The next three chapters describe three of the most significant research efforts conducted with the airplane: electronic flight display technology, the microwave landing system/global positioning system (GPS) research, and the development of an airborne windshear detection system. The remainder of the research projects that involved the 737 are grouped thematically in the following three chapters. Chapter Six discusses technology research that was geared toward improving systems in individual aircraft; Chapter Seven covers research efforts designed to improve the operation of aircraft within the air traffic control system; and Chapter Eight looks at a variety of research projects that used the 737 research aircraft because of its special capabilities.

Although the chapters focus on the research the 737 conducted, the story of this unusual research vehicle has a human element, as well. Twenty years after the aircraft was purchased, quite a few of the people who helped bring the airplane home to Langley and conducted its first research projects are still involved with the airplane. The NASA researchers, technicians and office personnel who have worked with the airplane also possess a fierce sense of loyalty to the airplane and pride in what it has done that is echoed in the offices of industry engineers who worked with the airplane in its early days at NASA. One executive at the Boeing Commercial Airplane Company even keeps two large prints of the airplane and its unique aft research cockpit on the wall above his desk.

The Boeing 737 at Langley Research Center in 1980 with the staff working on the Advanced Transport Operating Systems (ATOPS) Program.
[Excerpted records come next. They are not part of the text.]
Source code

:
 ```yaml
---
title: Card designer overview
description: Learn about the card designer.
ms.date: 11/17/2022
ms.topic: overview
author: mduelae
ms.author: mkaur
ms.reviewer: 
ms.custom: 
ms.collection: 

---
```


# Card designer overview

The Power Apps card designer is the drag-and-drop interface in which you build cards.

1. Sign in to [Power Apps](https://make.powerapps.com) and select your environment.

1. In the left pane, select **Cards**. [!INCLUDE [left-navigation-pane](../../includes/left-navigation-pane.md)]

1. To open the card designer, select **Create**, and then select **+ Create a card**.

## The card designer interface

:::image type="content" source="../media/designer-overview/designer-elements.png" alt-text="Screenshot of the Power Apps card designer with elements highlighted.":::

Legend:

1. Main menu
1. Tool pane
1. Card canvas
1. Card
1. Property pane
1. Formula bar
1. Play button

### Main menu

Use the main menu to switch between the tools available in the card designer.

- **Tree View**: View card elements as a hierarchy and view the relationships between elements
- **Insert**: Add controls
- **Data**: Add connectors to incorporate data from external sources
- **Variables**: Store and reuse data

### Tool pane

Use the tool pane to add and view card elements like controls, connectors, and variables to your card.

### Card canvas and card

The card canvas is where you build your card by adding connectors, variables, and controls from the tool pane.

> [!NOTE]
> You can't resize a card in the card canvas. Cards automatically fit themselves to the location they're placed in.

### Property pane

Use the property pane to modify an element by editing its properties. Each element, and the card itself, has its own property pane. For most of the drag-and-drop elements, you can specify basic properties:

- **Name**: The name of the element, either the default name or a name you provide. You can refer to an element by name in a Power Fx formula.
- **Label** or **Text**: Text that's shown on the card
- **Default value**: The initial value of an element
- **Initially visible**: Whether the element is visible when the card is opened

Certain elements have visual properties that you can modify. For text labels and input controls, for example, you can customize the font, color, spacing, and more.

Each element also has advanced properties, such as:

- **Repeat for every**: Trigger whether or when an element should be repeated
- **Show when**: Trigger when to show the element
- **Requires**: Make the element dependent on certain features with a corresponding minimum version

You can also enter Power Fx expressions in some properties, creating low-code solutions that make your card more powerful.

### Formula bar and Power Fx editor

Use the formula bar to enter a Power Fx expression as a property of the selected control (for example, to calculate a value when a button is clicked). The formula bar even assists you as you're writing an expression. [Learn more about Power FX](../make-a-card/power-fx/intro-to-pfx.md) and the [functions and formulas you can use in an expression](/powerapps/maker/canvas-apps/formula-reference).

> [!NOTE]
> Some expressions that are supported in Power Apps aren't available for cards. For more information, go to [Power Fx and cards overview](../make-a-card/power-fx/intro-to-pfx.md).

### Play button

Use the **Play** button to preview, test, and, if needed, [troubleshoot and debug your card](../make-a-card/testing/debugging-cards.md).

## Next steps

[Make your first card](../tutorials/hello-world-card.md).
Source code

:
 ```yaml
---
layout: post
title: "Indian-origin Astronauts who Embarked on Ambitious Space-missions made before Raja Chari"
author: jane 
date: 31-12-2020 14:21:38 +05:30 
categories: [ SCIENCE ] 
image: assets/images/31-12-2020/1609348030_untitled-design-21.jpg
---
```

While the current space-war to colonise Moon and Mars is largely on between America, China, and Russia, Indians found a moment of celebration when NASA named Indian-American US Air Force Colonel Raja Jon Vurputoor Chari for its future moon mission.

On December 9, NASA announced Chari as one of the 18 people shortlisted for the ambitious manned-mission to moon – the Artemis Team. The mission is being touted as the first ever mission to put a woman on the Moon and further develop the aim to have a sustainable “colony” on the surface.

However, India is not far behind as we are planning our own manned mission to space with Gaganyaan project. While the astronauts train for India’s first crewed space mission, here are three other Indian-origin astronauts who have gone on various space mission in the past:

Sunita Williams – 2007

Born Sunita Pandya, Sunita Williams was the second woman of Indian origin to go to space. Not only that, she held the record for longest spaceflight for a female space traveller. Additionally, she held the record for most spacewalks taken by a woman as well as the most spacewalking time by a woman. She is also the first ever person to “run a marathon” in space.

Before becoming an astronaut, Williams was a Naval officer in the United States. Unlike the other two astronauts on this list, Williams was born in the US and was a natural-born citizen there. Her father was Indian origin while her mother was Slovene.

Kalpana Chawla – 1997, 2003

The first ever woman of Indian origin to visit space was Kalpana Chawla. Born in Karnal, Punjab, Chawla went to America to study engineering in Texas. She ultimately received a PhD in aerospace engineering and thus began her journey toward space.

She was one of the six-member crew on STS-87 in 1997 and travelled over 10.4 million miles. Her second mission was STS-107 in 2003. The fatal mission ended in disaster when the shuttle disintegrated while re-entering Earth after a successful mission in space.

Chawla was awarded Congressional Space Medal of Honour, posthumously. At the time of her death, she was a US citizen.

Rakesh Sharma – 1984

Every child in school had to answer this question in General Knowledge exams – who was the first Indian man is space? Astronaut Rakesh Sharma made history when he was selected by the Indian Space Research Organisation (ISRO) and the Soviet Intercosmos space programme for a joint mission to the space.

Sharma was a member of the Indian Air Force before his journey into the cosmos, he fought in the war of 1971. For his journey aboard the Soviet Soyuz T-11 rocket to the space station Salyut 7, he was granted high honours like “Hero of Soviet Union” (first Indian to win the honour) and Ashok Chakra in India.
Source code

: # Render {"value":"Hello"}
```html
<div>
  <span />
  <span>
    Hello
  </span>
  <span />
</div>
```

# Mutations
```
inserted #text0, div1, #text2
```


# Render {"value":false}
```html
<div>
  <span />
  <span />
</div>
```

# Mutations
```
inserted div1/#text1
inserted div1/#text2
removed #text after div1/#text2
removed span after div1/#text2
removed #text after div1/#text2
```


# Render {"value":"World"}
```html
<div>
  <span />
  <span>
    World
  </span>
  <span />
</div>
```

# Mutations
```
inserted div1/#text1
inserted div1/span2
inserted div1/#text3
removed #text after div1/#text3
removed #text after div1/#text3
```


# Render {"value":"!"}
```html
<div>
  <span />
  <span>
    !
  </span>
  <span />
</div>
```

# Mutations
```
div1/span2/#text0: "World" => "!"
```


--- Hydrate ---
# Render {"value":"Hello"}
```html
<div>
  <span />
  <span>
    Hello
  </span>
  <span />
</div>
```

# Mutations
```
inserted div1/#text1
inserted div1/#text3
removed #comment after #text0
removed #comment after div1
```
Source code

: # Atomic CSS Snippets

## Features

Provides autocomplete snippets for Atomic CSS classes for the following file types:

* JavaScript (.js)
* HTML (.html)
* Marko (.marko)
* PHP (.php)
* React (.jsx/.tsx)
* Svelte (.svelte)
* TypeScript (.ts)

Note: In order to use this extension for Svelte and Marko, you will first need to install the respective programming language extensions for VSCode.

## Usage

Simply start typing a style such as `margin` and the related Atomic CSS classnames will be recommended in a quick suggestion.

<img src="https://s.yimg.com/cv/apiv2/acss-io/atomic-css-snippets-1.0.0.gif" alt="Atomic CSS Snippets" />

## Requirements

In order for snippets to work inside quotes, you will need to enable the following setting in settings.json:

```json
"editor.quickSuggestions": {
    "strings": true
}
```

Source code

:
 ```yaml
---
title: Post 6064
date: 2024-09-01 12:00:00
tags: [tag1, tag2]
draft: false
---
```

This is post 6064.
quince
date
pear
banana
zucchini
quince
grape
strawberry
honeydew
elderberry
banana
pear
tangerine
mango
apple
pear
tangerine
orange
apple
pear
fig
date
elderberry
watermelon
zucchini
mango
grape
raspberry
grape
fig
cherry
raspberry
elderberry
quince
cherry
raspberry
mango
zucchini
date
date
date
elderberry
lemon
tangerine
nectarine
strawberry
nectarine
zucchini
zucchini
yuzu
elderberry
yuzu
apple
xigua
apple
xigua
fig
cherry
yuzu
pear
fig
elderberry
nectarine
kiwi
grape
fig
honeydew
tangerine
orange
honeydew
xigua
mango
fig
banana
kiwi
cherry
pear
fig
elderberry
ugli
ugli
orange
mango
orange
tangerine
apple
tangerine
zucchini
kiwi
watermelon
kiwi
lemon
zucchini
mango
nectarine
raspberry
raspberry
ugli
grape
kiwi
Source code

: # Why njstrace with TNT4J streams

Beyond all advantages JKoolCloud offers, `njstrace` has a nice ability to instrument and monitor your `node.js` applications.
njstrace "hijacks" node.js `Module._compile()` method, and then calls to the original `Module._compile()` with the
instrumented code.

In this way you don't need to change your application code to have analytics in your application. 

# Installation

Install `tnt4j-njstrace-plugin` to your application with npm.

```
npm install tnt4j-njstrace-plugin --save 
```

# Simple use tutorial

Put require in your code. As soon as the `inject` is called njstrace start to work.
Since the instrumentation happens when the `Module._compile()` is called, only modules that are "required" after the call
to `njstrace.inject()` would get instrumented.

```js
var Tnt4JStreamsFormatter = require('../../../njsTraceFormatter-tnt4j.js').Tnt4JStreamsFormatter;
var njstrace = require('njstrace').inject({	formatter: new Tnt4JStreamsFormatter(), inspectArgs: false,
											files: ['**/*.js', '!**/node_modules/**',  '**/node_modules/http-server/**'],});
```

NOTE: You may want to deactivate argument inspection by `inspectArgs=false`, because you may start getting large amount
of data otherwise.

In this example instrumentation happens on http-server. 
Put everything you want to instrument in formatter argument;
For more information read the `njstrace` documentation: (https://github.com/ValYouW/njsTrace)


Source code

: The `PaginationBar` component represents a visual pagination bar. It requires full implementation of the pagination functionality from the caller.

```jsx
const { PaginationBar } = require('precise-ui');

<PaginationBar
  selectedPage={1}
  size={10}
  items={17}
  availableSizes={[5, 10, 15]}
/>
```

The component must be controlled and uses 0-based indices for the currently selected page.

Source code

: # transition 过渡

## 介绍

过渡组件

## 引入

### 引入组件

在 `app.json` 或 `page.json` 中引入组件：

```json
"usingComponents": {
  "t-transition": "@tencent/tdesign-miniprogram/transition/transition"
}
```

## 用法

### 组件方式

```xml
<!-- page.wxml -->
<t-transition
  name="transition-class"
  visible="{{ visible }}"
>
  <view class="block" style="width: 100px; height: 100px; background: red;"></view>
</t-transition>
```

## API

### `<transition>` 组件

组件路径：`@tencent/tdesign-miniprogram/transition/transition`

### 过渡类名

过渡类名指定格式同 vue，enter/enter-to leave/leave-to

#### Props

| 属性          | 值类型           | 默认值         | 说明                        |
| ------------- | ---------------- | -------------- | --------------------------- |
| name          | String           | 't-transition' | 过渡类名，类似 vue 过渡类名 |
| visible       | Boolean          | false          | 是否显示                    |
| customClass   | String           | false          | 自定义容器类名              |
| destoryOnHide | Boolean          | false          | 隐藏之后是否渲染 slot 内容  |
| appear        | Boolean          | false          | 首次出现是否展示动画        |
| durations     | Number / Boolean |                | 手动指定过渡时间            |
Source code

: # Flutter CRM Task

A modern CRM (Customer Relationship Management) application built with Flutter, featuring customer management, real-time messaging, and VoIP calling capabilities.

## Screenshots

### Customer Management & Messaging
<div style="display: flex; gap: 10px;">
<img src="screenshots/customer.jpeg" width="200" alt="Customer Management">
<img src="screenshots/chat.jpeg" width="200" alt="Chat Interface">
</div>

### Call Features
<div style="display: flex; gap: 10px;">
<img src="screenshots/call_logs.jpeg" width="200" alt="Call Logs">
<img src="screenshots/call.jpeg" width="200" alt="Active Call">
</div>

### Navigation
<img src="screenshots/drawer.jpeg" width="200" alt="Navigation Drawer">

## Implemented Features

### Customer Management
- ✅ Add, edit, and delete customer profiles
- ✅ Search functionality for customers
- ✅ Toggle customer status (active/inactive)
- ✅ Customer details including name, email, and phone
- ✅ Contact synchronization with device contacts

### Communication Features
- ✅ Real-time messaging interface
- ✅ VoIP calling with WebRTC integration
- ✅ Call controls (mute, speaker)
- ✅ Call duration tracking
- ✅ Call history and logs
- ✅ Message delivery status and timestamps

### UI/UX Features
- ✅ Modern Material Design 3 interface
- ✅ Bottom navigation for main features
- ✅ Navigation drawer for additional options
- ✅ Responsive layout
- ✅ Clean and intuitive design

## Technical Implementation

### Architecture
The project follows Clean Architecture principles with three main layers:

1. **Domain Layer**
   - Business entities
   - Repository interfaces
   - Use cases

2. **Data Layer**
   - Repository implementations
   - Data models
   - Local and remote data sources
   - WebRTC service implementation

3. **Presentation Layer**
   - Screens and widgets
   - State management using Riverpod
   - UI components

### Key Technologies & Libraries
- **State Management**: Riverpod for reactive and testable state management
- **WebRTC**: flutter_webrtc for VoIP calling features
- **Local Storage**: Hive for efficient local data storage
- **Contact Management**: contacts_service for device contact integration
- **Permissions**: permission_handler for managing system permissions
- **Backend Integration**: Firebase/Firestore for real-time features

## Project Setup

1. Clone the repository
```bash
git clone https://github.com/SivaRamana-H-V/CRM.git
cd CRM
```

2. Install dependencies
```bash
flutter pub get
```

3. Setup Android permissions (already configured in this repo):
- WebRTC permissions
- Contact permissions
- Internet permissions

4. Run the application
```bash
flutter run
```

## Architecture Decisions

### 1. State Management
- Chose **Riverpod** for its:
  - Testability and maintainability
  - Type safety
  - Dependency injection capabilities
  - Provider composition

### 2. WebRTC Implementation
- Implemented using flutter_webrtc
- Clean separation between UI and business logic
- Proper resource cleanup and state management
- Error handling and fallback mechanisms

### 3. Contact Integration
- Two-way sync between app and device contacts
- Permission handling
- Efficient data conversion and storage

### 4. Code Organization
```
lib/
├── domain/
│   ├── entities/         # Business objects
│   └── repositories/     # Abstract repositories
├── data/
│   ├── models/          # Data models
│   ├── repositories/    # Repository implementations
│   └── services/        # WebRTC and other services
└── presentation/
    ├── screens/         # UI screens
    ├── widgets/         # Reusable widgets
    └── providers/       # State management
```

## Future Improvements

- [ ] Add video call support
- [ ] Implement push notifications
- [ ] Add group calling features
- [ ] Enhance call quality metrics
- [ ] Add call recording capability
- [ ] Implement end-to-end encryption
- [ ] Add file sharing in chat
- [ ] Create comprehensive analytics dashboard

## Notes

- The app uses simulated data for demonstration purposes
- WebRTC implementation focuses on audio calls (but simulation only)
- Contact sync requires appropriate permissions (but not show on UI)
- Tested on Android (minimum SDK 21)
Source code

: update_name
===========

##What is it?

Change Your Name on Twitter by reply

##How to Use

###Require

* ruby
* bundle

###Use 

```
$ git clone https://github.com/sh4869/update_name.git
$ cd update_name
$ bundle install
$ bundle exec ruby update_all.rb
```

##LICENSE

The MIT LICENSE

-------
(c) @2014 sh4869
It would be easy to lose sight of these engineers, technicians, and office workers in assessing the airplane's accomplishments. Indeed, this book focuses much more on the technology the airplane helped to research and why those technologies were, or in some cases were not, developed into commercial applications. Yet without the efforts of those individual people, the airplane could not have achieved what it did. The TCV/ATOPS program was both technically and organizationally challenging, and it was not always popular. It involved political pressure and deadlines foreign to many NASA researchers. The engineers who worked with the TCV/ATOPS program were trying to research and transfer aeronautical technology in a new and more complex industrial climate, where published research papers were no longer sufficient to win the support of airlines or manufacturers. With hindsight, it is easy to see how the program's cooperative research efforts, personal connections and flight demonstrations helped gain acceptance for many research concepts, but the researchers at the time were breaking new ground. They had no manuals or guidelines on how to successfully transfer complex, systemsoriented transport technology to its many users. They had only their own experience of what seemed to work, a collective creativity and resourcefulness, and a conviction that the technology they were researching needed to be put to use. These researchers, technicians, and office workers may not be as visible as the 737 airplane or its accomplishments, but the program never would have succeeded without them. Their names are too numerous to list, but in recognition of their years of loyalty, dedication, late nights, early mornings, patient efforts, and perseverance, this book is respectfully dedicated to the NASA professionals who made the contributions of the 737 and the TCV/ATOPS program possible.